> _INSTRUCTIONS TO FOLLOW_: What you return must be every line below that includes the word "Your".

[[ WORKING DATA, beginning ]]

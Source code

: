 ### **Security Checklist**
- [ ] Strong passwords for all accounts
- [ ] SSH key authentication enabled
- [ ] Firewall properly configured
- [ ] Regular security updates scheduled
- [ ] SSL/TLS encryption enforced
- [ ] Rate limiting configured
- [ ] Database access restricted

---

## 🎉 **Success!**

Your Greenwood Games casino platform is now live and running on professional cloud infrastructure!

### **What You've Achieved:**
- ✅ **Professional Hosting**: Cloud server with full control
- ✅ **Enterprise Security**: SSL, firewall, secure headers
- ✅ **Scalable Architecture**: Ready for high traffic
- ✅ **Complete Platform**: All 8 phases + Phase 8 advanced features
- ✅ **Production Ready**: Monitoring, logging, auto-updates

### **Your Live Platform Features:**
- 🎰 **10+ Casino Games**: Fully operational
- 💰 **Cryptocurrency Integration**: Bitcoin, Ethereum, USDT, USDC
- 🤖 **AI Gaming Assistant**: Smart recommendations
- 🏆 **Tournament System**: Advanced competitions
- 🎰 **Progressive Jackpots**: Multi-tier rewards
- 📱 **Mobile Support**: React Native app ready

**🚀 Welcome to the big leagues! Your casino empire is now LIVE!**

[[ WORKING DATA, end ]]
[[ WORKING DATA, beginning ]]

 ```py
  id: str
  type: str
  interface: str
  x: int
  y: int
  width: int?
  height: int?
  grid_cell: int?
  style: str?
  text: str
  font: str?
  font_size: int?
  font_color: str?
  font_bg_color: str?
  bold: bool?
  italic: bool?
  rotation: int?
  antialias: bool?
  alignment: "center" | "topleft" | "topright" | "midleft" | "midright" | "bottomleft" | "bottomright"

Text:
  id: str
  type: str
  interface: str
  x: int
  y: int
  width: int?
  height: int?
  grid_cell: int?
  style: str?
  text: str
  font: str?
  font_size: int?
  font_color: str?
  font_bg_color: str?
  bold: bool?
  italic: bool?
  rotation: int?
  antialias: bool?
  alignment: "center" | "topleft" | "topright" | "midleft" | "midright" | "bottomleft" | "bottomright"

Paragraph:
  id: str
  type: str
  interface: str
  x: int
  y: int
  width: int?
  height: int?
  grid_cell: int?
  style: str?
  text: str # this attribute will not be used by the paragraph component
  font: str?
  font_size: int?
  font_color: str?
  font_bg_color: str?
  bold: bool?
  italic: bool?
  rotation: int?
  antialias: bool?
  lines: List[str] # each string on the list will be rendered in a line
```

[[ WORKING DATA, end ]]
[[ WORKING DATA, beginning ]]

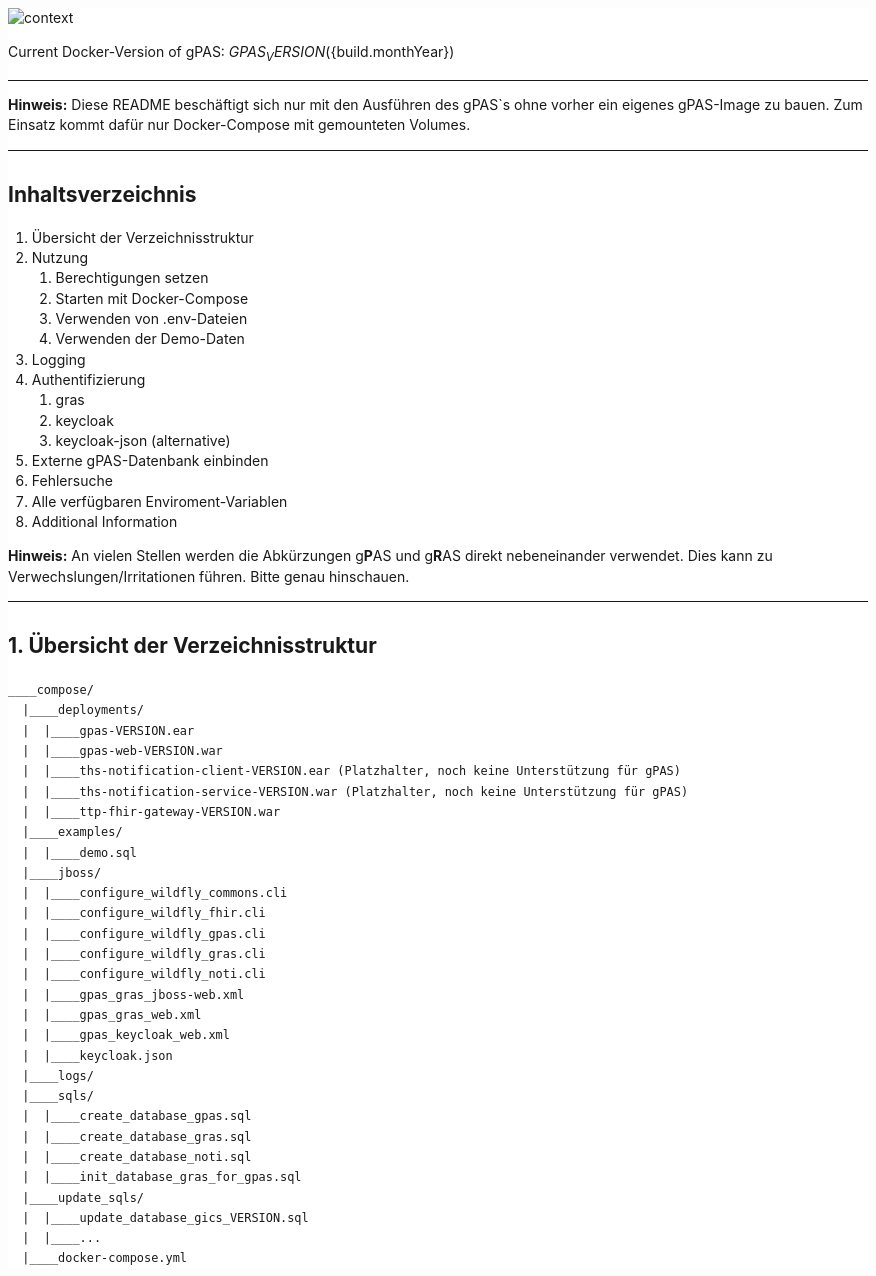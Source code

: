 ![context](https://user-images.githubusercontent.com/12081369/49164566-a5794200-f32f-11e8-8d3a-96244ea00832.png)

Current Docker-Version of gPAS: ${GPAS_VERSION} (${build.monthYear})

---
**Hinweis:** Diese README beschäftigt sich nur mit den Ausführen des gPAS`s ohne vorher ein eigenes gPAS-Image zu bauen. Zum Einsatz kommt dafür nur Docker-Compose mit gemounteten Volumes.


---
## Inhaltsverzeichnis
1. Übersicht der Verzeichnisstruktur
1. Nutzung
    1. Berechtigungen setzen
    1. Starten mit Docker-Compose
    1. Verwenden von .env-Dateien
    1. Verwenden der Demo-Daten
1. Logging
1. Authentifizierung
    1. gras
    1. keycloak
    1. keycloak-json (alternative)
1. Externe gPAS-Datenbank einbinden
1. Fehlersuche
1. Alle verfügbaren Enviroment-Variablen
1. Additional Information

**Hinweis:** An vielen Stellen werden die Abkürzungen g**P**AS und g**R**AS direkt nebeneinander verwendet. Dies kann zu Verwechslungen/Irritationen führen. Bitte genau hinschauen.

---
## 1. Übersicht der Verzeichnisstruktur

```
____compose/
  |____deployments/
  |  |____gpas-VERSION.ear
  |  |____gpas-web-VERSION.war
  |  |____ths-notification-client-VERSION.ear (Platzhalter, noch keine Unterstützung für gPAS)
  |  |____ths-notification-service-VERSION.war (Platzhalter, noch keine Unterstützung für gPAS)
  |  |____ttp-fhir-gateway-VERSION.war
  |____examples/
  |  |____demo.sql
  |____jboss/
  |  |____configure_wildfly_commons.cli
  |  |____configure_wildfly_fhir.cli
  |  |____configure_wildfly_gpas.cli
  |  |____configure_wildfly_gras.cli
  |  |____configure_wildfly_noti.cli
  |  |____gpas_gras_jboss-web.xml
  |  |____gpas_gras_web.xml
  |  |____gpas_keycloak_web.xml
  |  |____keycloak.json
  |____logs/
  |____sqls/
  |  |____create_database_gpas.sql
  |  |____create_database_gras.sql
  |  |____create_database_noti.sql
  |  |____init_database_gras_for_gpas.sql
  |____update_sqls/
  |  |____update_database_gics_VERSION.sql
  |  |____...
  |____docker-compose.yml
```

[[ WORKING DATA, end ]]

> _EXERCISE RESPONSE_:
Your Greenwood Games casino platform is now live and running on professional cloud infrastructure!
### **Your Live Platform Features:**
**🚀 Welcome to the big leagues! Your casino empire is now LIVE!**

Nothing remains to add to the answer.